Boeing’s Cloaked Vision Revives Navy’s F/A-XX Sixth-Generation Fighter Race
At the Tailhook Symposium on August 28, Boeing reignited the U.S. Navy’s sixth-generation fighter contest by unveiling a mysterious new rendering of its F/A-XX proposal. The concept art showed a stealthy jet slipping through cloud cover, concealing major design elements such as canards, wingtips, and vertical tails. What stood out was a cockpit design resembling Boeing’s F-47 for the Air Force, paired with a smaller radome that could potentially integrate with advanced canard structures.

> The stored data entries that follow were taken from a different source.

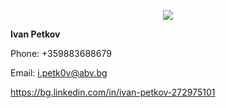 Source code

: <p align="center"><a href="http://softuni.bg"><img src="http://www.nakov.com/wp-content/uploads/2014/01/Software-University-Logo-blue-horizontal.png" /></a></p>

 <b>Ivan Petkov</b> 
 
Phone: +359883688679

Email: i.petk0v@abv.bg

https://bg.linkedin.com/in/ivan-petkov-272975101


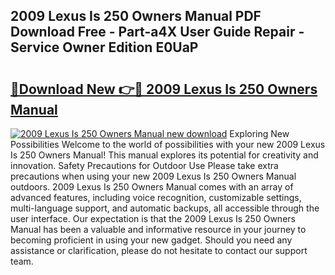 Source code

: ## 2009 Lexus Is 250 Owners Manual PDF Download Free - Part-a4X User Guide Repair - Service Owner Edition E0UaP

# <h2><a href="http://bc36953.oget.top/?id=2009+Lexus+Is+250+Owners+Manual">🔗Download New 👉🔴 2009 Lexus Is 250 Owners Manual</a></h2>

[![2009 Lexus Is 250 Owners Manual new download](https://i.imgur.com/5g1atiW.png)](http://bc36953.oget.top/?id=2009+Lexus+Is+250+Owners+Manual)
Exploring New Possibilities Welcome to the world of possibilities with your new 2009 Lexus Is 250 Owners Manual! This manual explores its potential for creativity and innovation. Safety Precautions for Outdoor Use Please take extra precautions when using your new 2009 Lexus Is 250 Owners Manual outdoors. 2009 Lexus Is 250 Owners Manual comes with an array of advanced features, including voice recognition, customizable settings, multi-language support, and automatic backups, all accessible through the user interface. Our expectation is that the 2009 Lexus Is 250 Owners Manual has been a valuable and informative resource in your journey to becoming proficient in using your new gadget. Should you need any assistance or clarification, please do not hesitate to contact our support team.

This unveiling comes at a pivotal moment. Rival Northrop Grumman has also released official artwork of its own F/A-XX concept, intensifying competition after Lockheed Martin was eliminated from the bidding process earlier this year.
The Pentagon’s fiscal 2026 budget request had set aside only $74–76 million for maintaining F/A-XX design options, raising concerns that the Navy’s next-generation fighter ambitions might stall. However, Congress has moved aggressively to bolster support: the Senate has proposed $1.4 billion, the House $972 million, and the Navy has listed $1.4 billion on its Unfunded Priorities List.
Senior Navy leaders, including Vice Adm. Daniel Cheever, have emphasized that air superiority is essential for future sea control, while Chief of Naval Operations nominee Adm. Daryl Caudle has told lawmakers the service has a validated requirement for a sixth-generation carrier aircraft.
Boeing has poured nearly $2 billion into new advanced production facilities in St. Louis, signaling its readiness to support both the Air Force’s F-47 and the Navy’s F/A-XX without overloading capacity. The company argues it can handle both projects simultaneously despite Pentagon worries that the industrial base could be stretched thin.
The F/A-XX is envisioned as a multirole strike fighter with air-to-air combat as a secondary role. Requirements include supercruise capability, enhanced stealth, advanced networking, and a 25% range increase over current carrier fighters—potentially giving it a combat radius beyond 1,500 miles.
The Navy also expects the fighter to integrate into a broader system-of-systems alongside manned and unmanned platforms such as the MQ-25 Stingray, with roles ranging from strike and aerial combat to refueling, reconnaissance, targeting, and electronic warfare.
Unlike the Air Force’s adaptive-cycle engines planned for the F-47, the Navy favors derivative turbofans to reduce risk in demanding carrier operations. The design must also address carrier-unique challenges: reinforced structure for catapult launches and arrested landings, corrosion resistance for the sea environment, folding wings for deck storage, and stealth-optimized inlet and weight distribution.
Boeing’s shadowed design follows a lineage of earlier stealthy concepts dating back to 2013, which showcased tailless configurations, diverterless supersonic inlets, and radar-reducing contours. In contrast, Northrop Grumman’s artwork highlights a large radar aperture nose, bubble canopy, and spine-mounted intakes under the slogan “Project Power Anywhere.”
The F/A-XX program, rooted in a 2008 requirement and a 2012 request for information, aims to replace the F/A-18E/F Super Hornet and EA-18G Growler in the 2030s, while complementing the F-35C. Carrier-capable aircraft remain central to U.S. naval doctrine, providing mobile, independent airfields at sea. Without F/A-XX, the Navy warns that future air wings could become too dependent on aging Super Hornets and limited-range F-35Cs.
While the program nearly stalled in early 2025 as the Air Force’s F-47 took priority, congressional pressure has revived momentum. With Boeing and Northrop Grumman vying for dominance, a downselect decision in the coming years will define the shape of naval aviation for decades.
The Navy insists the timely introduction of F/A-XX is critical to maintaining U.S. power projection in contested environments, especially amid the rising threat of long-range Chinese missile systems. The race is now fully back on—and the future of the Navy’s air wings is once again in play.